綾香さん「『これだったら私にもできるから、あの友達に連絡して一緒に何ができるか考えてみようかな』っていうコラボレーションが連鎖していって、 『自分を守る』ことが結果として『コミュニティーを守る』ことになっていくのだと、気がつきました。」
クライアントと協力して、靴下から切り替えて製造したマスクをNYの医療従事者に届ける
そして綾香さんも、家にいながらも深刻化した社会的課題を改善するためにできることに取り組んでいます。ニューヨークでは特に、ホームレスや急な自宅待機から深刻化したDV(家庭内暴力)で困っている人たちが多く、安全な環境で自粛できること自体が本当に恵まれていることだと気づかされたそう。そこで綾香さんは、片っ端からニューヨークにあるシェルター施設に連絡をとり、何が一番必要なのかをヒアリングしました。すると、家庭内暴力に苦しむ女性たちがなにも身の回りのものも持たずに、シェルターに避難してくるという実態を耳にします。
そこで、日本にクライアントを持つ綾香さんは、現在ファッションブランド靴下屋でおなじみのタビオと協力して、靴下をDV被害者のために寄付したり、靴下の製造をマスクの製造に切り替え、ニューヨークの医療従事者に届けるコーディネーションを始めたそうです。
綾香さん「これも私ひとりだけじゃできないけど、『ちょっとこういうの、できませんか?』っていうクライアントへの提案・相談から始まって、サプライチェーンをやっているスタートアップ創業者とか、マスク供給に携わっている方を人づてで繋いでもらって、今一緒に協力しあいながらやっています。『できるかもしれない』って思ったことを、まず誰かに相談してみて実現性を図るところからで良いので、行動に移してみることが大事だなと実感しました。」
最後にメッセージ
綾香さんはイベントの最後に、コロナで不安を抱える日本の人に向けて、withコロナと向き合う勇気が出る言葉を送ってくれました。

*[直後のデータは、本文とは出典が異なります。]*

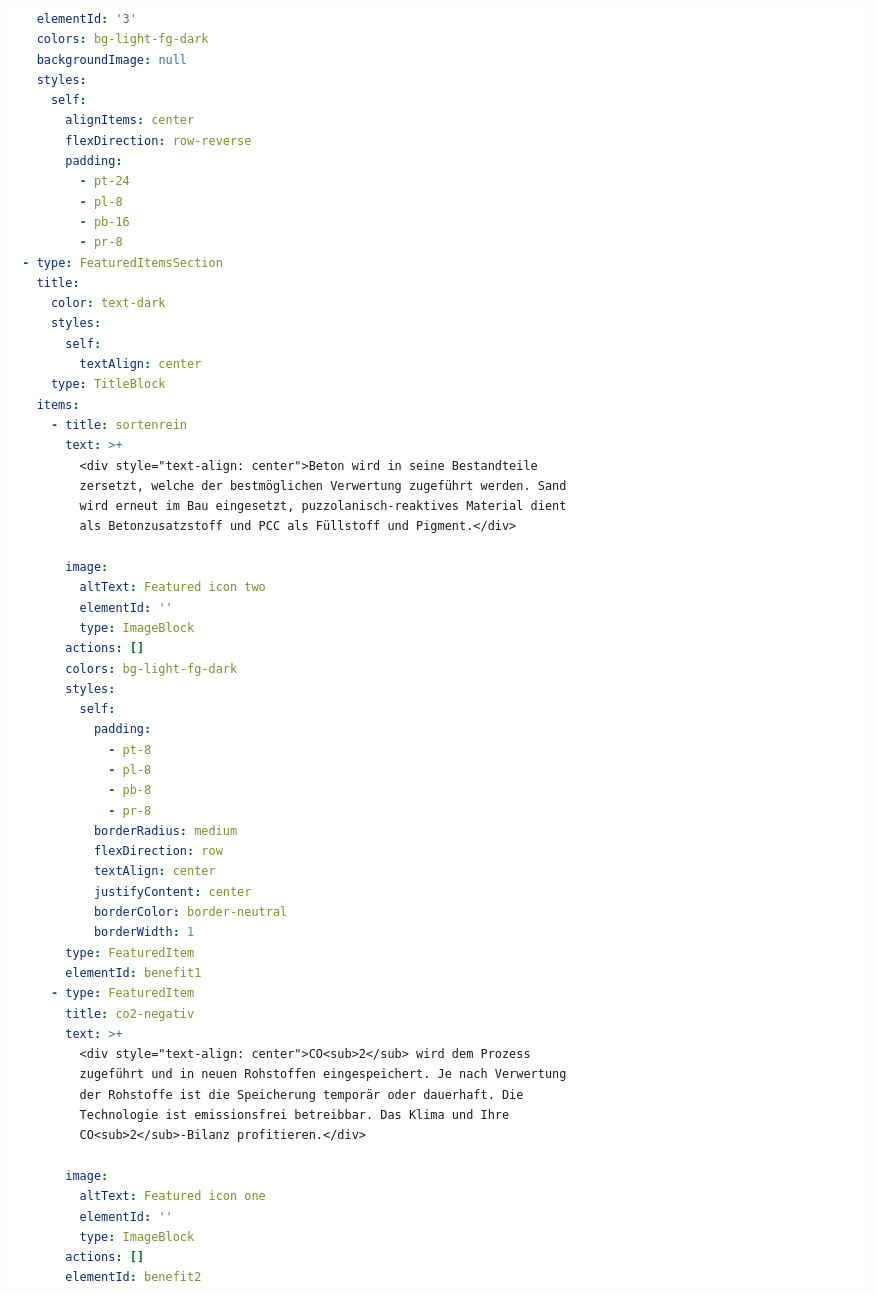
 ```yaml
    elementId: '3'
    colors: bg-light-fg-dark
    backgroundImage: null
    styles:
      self:
        alignItems: center
        flexDirection: row-reverse
        padding:
          - pt-24
          - pl-8
          - pb-16
          - pr-8
  - type: FeaturedItemsSection
    title:
      color: text-dark
      styles:
        self:
          textAlign: center
      type: TitleBlock
    items:
      - title: sortenrein
        text: >+
          <div style="text-align: center">Beton wird in seine Bestandteile
          zersetzt, welche der bestmöglichen Verwertung zugeführt werden. Sand
          wird erneut im Bau eingesetzt, puzzolanisch-reaktives Material dient
          als Betonzusatzstoff und PCC als Füllstoff und Pigment.</div>

        image:
          altText: Featured icon two
          elementId: ''
          type: ImageBlock
        actions: []
        colors: bg-light-fg-dark
        styles:
          self:
            padding:
              - pt-8
              - pl-8
              - pb-8
              - pr-8
            borderRadius: medium
            flexDirection: row
            textAlign: center
            justifyContent: center
            borderColor: border-neutral
            borderWidth: 1
        type: FeaturedItem
        elementId: benefit1
      - type: FeaturedItem
        title: co2-negativ
        text: >+
          <div style="text-align: center">CO<sub>2</sub> wird dem Prozess
          zugeführt und in neuen Rohstoffen eingespeichert. Je nach Verwertung
          der Rohstoffe ist die Speicherung temporär oder dauerhaft. Die
          Technologie ist emissionsfrei betreibbar. Das Klima und Ihre
          CO<sub>2</sub>-Bilanz profitieren.</div>

        image:
          altText: Featured icon one
          elementId: ''
          type: ImageBlock
        actions: []
        elementId: benefit2
```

綾香さん「『忙しくしていなきゃいけない』っていう焦りや不安をまず取り除いて、 今自分がやりたいことを、見つめてあげてください。 例えば私は、仮にあと数週間しか生きられないと考えてみて、その限られた数週間で自分は何がしたいかをスケッチブックに書き出してみました。命の危機に晒されている今だからこそ、「自分が人生で本当にやりたいこと」が見えてくる。 自分の願望に素直に向き合あってあげることが、今だけではなく長期的にも自分を守ることに繋がり、さらには大切な人を守ることに繋がっていきます。 これはニューヨークに限らず、日本でも連鎖して起こってくることだと信じています。」
まとめ
・ 自分をケアし、自分を守ること。それができて初めて周りの大切な人を守ることができ、コミュニティに貢献することにつながる。
・そのために、まずは自分なりの「ツール」を通して現在進行形の自分を把握しよう。
・「あなただからできること」がきっとある。人に頼ることを恐れずに、小さなことから行動に移してみよう。
これまで、「ニューヨークの今は、2週間後の東京」という風に、最悪なケースの例として出されることが多かったニューヨーク。しかし、最悪な状況でも自分を見失わずに、自分のため、家族のため、そしてコミュニティのために、自分ができることから行動に移していくニューヨーカーの人々の力強さからは、まだまだ私たちも学べるところがいっぱいありそうです。
非日常が続く中、変化に適応しつつ加えて自分をケアしてあげることは簡単なことではありません。しかし、等身大の自分を理解してあげた上で自分をコントロールできる力は、withコロナの今も、コロナが落ち着いたその先も、人生の困難を乗り越える力になってくれる、そんな学びがあったイベントでした。